ANDERSON COOPER, CNN HOST: King Charles III offering a farewell salute to his mother before her coffin left London for the last time. Now the one of the impactful images from Queen Elizabeth's funeral today, there were so many. We want to hear from more of the people who crowded the streets to see the Queen. Let's go to Nada Bashir in Windsor. Nada?
NADA BASHIR, CNN REPORTER: And so we're seeing streams of people coming from the long walk after viewing that procession paying their final respects to the Queen many of them with camping chairs, blankets, of course may even have been waiting for hours, some of them even overnight for this historic moment. And we're joined by Becca and Sarah who actually at the long walk, what was that experience like for you to be there?

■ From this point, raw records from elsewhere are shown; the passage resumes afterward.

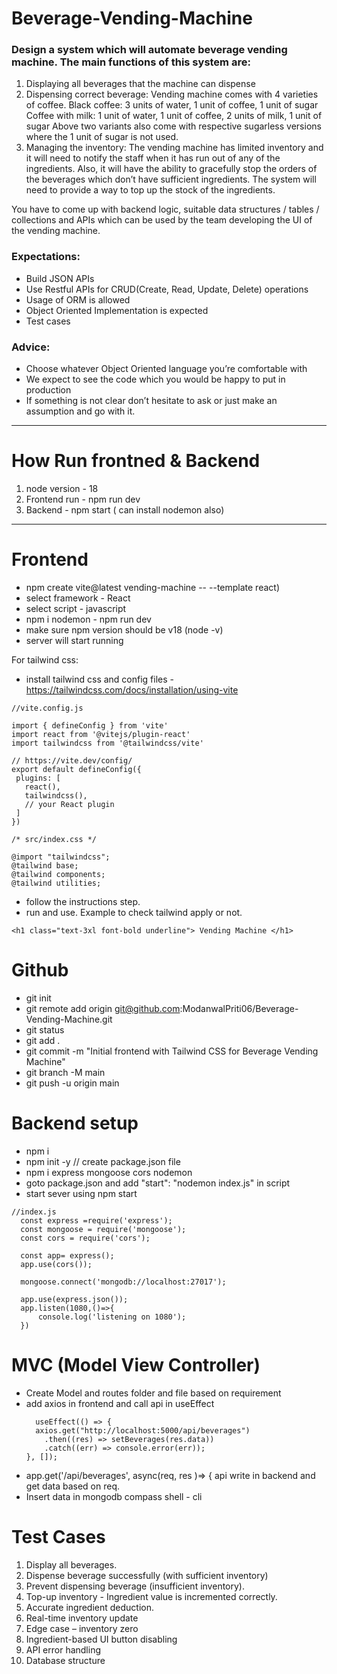 # Beverage-Vending-Machine
### Design a system which will automate beverage vending machine. The main functions of this system are:

1. Displaying all beverages that the machine can dispense
2. Dispensing correct beverage:
  Vending machine comes with 4 varieties of coffee.
  Black coffee: 3 units of water, 1 unit of coffee, 1 unit of sugar
  Coffee with milk: 1 unit of water, 1 unit of coffee, 2 units of milk, 1 unit of sugar
  Above two variants also come with respective sugarless versions where the 1 unit of sugar is not used.
3. Managing the inventory:
  The vending machine has limited inventory and it will need to notify the staff when it has run out of any of the ingredients. Also, it will have the ability to gracefully stop the orders
  of the beverages which don’t have sufficient ingredients. The system will need to provide a way to top up the stock of the ingredients.

You have to come up with backend logic, suitable data structures / tables / collections and APIs which can be used by the team developing the UI of the vending machine.

### Expectations:
- Build JSON APIs
- Use Restful APIs for CRUD(Create, Read, Update, Delete) operations
- Usage of ORM is allowed
- Object Oriented Implementation is expected
- Test cases

### Advice:
- Choose whatever Object Oriented language you’re comfortable with
- We expect to see the code which you would be happy to put in production
- If something is not clear don’t hesitate to ask or just make an assumption and go with it.

---

# How Run frontned & Backend
1. node version - 18
2. Frontend run - npm run dev 
3. Backend - npm start ( can install nodemon also)

---
# Frontend
- npm create vite@latest vending-machine -- --template react)
- select framework - React
- select script - javascript
- npm i nodemon - npm run dev
- make sure npm version should be v18 (node -v)
- server will start running

For tailwind css: 
- install tailwind css and config files - https://tailwindcss.com/docs/installation/using-vite
 ```
//vite.config.js

import { defineConfig } from 'vite'
import react from '@vitejs/plugin-react'
import tailwindcss from '@tailwindcss/vite'

// https://vite.dev/config/
export default defineConfig({
  plugins: [
    react(),       
    tailwindcss(),
    // your React plugin
  ]
})

```
```
/* src/index.css */

@import "tailwindcss";
@tailwind base;
@tailwind components;
@tailwind utilities;

```

- follow the instructions step.
- run and use. Example to check tailwind apply or not.
```
<h1 class="text-3xl font-bold underline"> Vending Machine </h1>
```

# Github
- git init
- git remote add origin git@github.com:ModanwalPriti06/Beverage-Vending-Machine.git
- git status
- git add .
- git commit -m "Initial frontend with Tailwind CSS for Beverage Vending Machine"
- git branch -M main
- git push -u origin main

# Backend setup
- npm i
- npm init -y   // create package.json file
- npm i express mongoose cors nodemon
- goto package.json and add "start": "nodemon index.js" in script
- start sever using npm start
```
//index.js
  const express =require('express');
  const mongoose = require('mongoose');
  const cors = require('cors');
  
  const app= express();
  app.use(cors());

  mongoose.connect('mongodb://localhost:27017');
  
  app.use(express.json());
  app.listen(1080,()=>{
      console.log('listening on 1080');
  })
```
# MVC (Model View Controller)
- Create Model and routes folder and file based on requirement
- add axios in frontend and call api in useEffect
  ```
    useEffect(() => {
    axios.get("http://localhost:5000/api/beverages")
      .then((res) => setBeverages(res.data))
      .catch((err) => console.error(err));
  }, []);
  ```
- app.get('/api/beverages',  async(req, res )=> { api write in backend and get data based on req.
- Insert data in mongodb compass shell - cli

# Test Cases

1. Display all beverages.
2. Dispense beverage successfully (with sufficient inventory)
3. Prevent dispensing beverage (insufficient inventory).
4. Top-up inventory -  Ingredient value is incremented correctly.
5. Accurate ingredient deduction.
6. Real-time inventory update
7. Edge case – inventory zero
8. Ingredient-based UI button disabling
9. API error handling
10. Database structure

SARAH TAYLOR, PAID TRIBUTE AT WINDSOR: It was a real somber moment, but also it's a celebration. And I feel that everybody was there to celebrate the Queen and the new King if I'm completely honest. It was a real spectacle, a real spectacle to see.
BASHIR: Yes. I mean, this is a moment of history. It's something I'm sure you'll remember for the rest of your life.
BECCA GILLETT, PAID TRIBUTE AT WINDSOR: Yes, 100 percent. It was really emotional seeing everybody there.
TAYLOR: Particularly the hearse --
GILLETT: Yes, yes.
TAYLOR: You could feel the mood change. And everybody kind of, you know, became tearful, but then again, clapped afterwards.
GILLETT: There was silence within the carpet. It was honestly, really emotional.
BASHIR: And you're both local to Windsor, I mean how integral is the royal family to this town?
TAYLOR: It's immense. It's absolutely immense. I think all of us are so proud to have our whole royal family beyond our doorstep. I mean to come into Windsor and you live five minute away from the castle and the Queen would and hopefully King Charles will, it's just amazing. We're so proud.
BASHIR: And that really is the sentiment we've been hearing from people across this high street here, Anderson, many of them so proud to have been part at this moment of history. But of course, there is a somber mood. This is the final resting place for the late, Queen, Anderson.
COOPER: Yes, Nada Bashir, thank you so much. Back with Max Foster, Kate Williams, and Clarissa Ward. Max, I mean you have been covering this around the clock. I don't know how you're holding up, but what stands out to you today?
MAX FOSTER, CNN ANCHOR & ROYAL CORRESPONDENT: You know, it's exactly as we expected in terms of the planning, which I think is extraordinary in itself when you see all the people involved. I thought it was obviously very moving. I think that image of Prince Charles as he was King Charles now but I think of Prince Charles because he was looking at his mother being lowered into the royal vault and I -- who knows what those tears were about, but you wonder if it's as a son, or, you know, combined with the fact he's got this weight now, that was the final goodbye for the public, they now look to him.
And I thought that was very defining. I thought it was also very defining to see George and Charlotte, watching all of that unfold a front row seat, so they could then use that to inform their own future royal roles. And I just think, you know, I didn't know the Queen personally, but I knew that she was involved in all of this, I knew how it played out, and it must have been so heartening to her looking down to see the family come together, to focus on her. And for, you know, the public to come out in the way that they did, the way that there were people all along the route from Westminster to Windsor, I mean, it's extraordinary.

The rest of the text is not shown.